On the issue of Taiwan’s status as a nation, the poll showed that 79.8 percent of respondents said that it is “definitely” or “probably” a sovereign nation, while only 18.9 percent said that either it is “definitely not” or “probably not” a sovereign nation.

The answers indicated that most Taiwanese disagree with a recent statement by China’s Taiwan Affairs Office spokesperson An Fengshan (安峰山), who said that “Taiwan has never been a nation.”

Regarding President Tsai Ing-wen’s (蔡英文) policies on cross-strait relations, the poll showed that 49.4 percent of respondents support her, while 25.5 percent do not.

However, 79.8 percent of respondents said that Taiwan should maintain the “status quo” in regard to its relationship with China.

The poll found that 39.6 percent of respondents do not think it is necessary for Taiwan to acknowledge the so-called “1992 consensus” as a prerequisite for developing relations with China, while 31.3 percent feel that recognition of the “1992 consensus” is necessary.

The “1992 consensus” — a term former Mainland Affairs Council chairman Su Chi (蘇起) admitted making up in 2000 — refers to a tacit understanding between the Chinese Nationalist Party (KMT) and the Chinese government that both sides of the Taiwan Strait acknowledge that there is “one China,” with each side having its own interpretation of what “China” means.

In response to the question of what Taiwan should do if the “status quo” cannot be maintained, 60.5 percent of respondents said they would support independence, while 22.4 percent said they would support unification with China.

The numbers showed a significant shift from last year’s 70.9 percent and 22.4 percent respectively.

A cross-analysis of the poll showed that among those respondents in favor of independence, 87.4 said they support the New Power Party (NPP), 83.1 percent the Democratic Progressive Party (DPP), 50.3 percent the People First Party (PFP) and 35.3 percent the Chinese Nationalist Party (KMT).
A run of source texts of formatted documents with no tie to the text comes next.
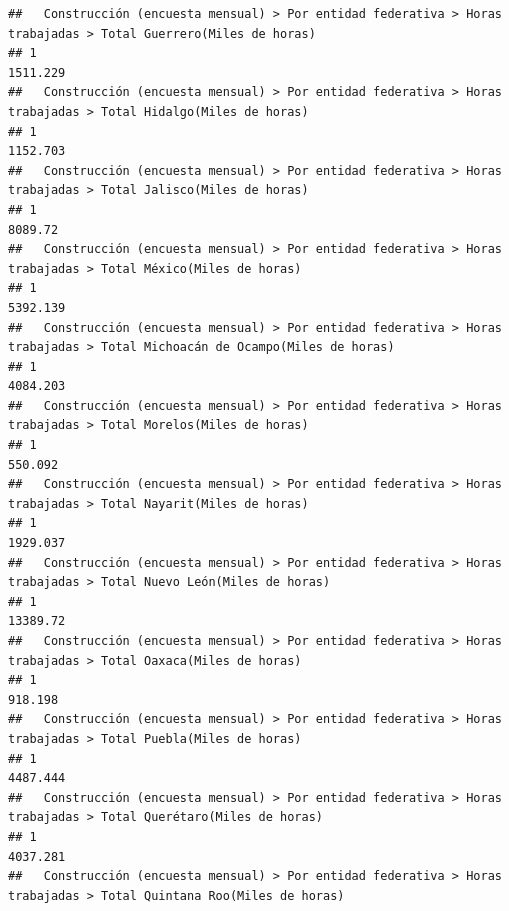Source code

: \documentclass[
]{article}
\begin{document}
\begin{verbatim}
##   Construcción (encuesta mensual) > Por entidad federativa > Horas trabajadas > Total Guerrero(Miles de horas) 
## 1                                                                                                      1511.229
##   Construcción (encuesta mensual) > Por entidad federativa > Horas trabajadas > Total Hidalgo(Miles de horas) 
## 1                                                                                                     1152.703
##   Construcción (encuesta mensual) > Por entidad federativa > Horas trabajadas > Total Jalisco(Miles de horas) 
## 1                                                                                                      8089.72
##   Construcción (encuesta mensual) > Por entidad federativa > Horas trabajadas > Total México(Miles de horas) 
## 1                                                                                                    5392.139
##   Construcción (encuesta mensual) > Por entidad federativa > Horas trabajadas > Total Michoacán de Ocampo(Miles de horas) 
## 1                                                                                                                 4084.203
##   Construcción (encuesta mensual) > Por entidad federativa > Horas trabajadas > Total Morelos(Miles de horas) 
## 1                                                                                                      550.092
##   Construcción (encuesta mensual) > Por entidad federativa > Horas trabajadas > Total Nayarit(Miles de horas) 
## 1                                                                                                     1929.037
##   Construcción (encuesta mensual) > Por entidad federativa > Horas trabajadas > Total Nuevo León(Miles de horas) 
## 1                                                                                                        13389.72
##   Construcción (encuesta mensual) > Por entidad federativa > Horas trabajadas > Total Oaxaca(Miles de horas) 
## 1                                                                                                     918.198
##   Construcción (encuesta mensual) > Por entidad federativa > Horas trabajadas > Total Puebla(Miles de horas) 
## 1                                                                                                    4487.444
##   Construcción (encuesta mensual) > Por entidad federativa > Horas trabajadas > Total Querétaro(Miles de horas) 
## 1                                                                                                       4037.281
##   Construcción (encuesta mensual) > Por entidad federativa > Horas trabajadas > Total Quintana Roo(Miles de horas) 

\end{verbatim}
\end{document}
Among those respondents who support unification with China, 47.6 percent support the KMT, 34.3 percent the PFP, 10.5 percent the DPP and 6.5 percent the NPP.

The think tank said the telephone survey was conducted between 6:30pm and 10pm on Oct. 13 among randomly selected respondents aged 20 or older.

The think tank said it collected 1,079 valid samples, adding that the poll has a margin of error of 3 percentage points.

This was the first public opinion survey conducted by the think tank since its operations in August were handed over to the Ketagalan Foundation, an organization operated by supporters of former president Chen Shui-bian (陳水扁).